#### Task description:
Exact reproduction of all the data is needed.
--- Records supplied ---
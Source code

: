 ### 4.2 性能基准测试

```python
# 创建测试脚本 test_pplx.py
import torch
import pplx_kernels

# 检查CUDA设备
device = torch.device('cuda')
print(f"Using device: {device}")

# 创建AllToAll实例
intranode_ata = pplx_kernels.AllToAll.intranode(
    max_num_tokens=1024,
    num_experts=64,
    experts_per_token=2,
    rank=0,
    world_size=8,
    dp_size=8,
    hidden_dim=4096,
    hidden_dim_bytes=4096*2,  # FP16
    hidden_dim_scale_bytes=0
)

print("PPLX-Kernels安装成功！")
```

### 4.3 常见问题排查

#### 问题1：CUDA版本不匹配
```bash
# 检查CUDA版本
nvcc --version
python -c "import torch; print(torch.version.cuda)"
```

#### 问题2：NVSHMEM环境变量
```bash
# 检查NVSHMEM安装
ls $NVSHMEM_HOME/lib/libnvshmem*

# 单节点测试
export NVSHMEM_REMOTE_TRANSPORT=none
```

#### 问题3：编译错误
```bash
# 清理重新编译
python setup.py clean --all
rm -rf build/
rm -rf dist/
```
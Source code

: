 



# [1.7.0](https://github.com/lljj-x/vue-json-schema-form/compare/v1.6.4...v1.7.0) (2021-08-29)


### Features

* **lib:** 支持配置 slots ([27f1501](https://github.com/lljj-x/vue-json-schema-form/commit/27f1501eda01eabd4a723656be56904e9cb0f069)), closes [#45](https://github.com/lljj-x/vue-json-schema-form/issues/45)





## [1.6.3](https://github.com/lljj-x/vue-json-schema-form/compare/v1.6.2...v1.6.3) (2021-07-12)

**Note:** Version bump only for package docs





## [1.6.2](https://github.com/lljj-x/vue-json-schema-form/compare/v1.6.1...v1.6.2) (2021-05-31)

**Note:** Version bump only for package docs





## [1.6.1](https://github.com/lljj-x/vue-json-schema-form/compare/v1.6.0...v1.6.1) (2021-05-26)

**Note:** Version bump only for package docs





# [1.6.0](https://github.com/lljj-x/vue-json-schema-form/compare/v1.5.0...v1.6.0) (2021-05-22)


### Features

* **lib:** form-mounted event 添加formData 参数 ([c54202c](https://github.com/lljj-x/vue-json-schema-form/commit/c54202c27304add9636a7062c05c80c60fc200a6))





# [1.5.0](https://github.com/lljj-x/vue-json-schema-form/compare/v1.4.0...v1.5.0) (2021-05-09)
---
#### Completed exercise:
Source code

: ### 4.2 性能基准测试

```python
# 创建测试脚本 test_pplx.py
import torch
import pplx_kernels

# 检查CUDA设备
device = torch.device('cuda')
print(f"Using device: {device}")

# 创建AllToAll实例
intranode_ata = pplx_kernels.AllToAll.intranode(
    max_num_tokens=1024,
    num_experts=64,
    experts_per_token=2,
    rank=0,
    world_size=8,
    dp_size=8,
    hidden_dim=4096,
    hidden_dim_bytes=4096*2,  # FP16
    hidden_dim_scale_bytes=0
)

print("PPLX-Kernels安装成功！")
```

### 4.3 常见问题排查

#### 问题1：CUDA版本不匹配
```bash
# 检查CUDA版本
nvcc --version
python -c "import torch; print(torch.version.cuda)"
```

#### 问题2：NVSHMEM环境变量
```bash
# 检查NVSHMEM安装
ls $NVSHMEM_HOME/lib/libnvshmem*

# 单节点测试
export NVSHMEM_REMOTE_TRANSPORT=none
```

#### 问题3：编译错误
```bash
# 清理重新编译
python setup.py clean --all
rm -rf build/
rm -rf dist/
```
Source code

: 



# [1.7.0](https://github.com/lljj-x/vue-json-schema-form/compare/v1.6.4...v1.7.0) (2021-08-29)


### Features

* **lib:** 支持配置 slots ([27f1501](https://github.com/lljj-x/vue-json-schema-form/commit/27f1501eda01eabd4a723656be56904e9cb0f069)), closes [#45](https://github.com/lljj-x/vue-json-schema-form/issues/45)





## [1.6.3](https://github.com/lljj-x/vue-json-schema-form/compare/v1.6.2...v1.6.3) (2021-07-12)

**Note:** Version bump only for package docs





## [1.6.2](https://github.com/lljj-x/vue-json-schema-form/compare/v1.6.1...v1.6.2) (2021-05-31)

**Note:** Version bump only for package docs





## [1.6.1](https://github.com/lljj-x/vue-json-schema-form/compare/v1.6.0...v1.6.1) (2021-05-26)

**Note:** Version bump only for package docs





# [1.6.0](https://github.com/lljj-x/vue-json-schema-form/compare/v1.5.0...v1.6.0) (2021-05-22)


### Features

* **lib:** form-mounted event 添加formData 参数 ([c54202c](https://github.com/lljj-x/vue-json-schema-form/commit/c54202c27304add9636a7062c05c80c60fc200a6))





# [1.5.0](https://github.com/lljj-x/vue-json-schema-form/compare/v1.4.0...v1.5.0) (2021-05-09)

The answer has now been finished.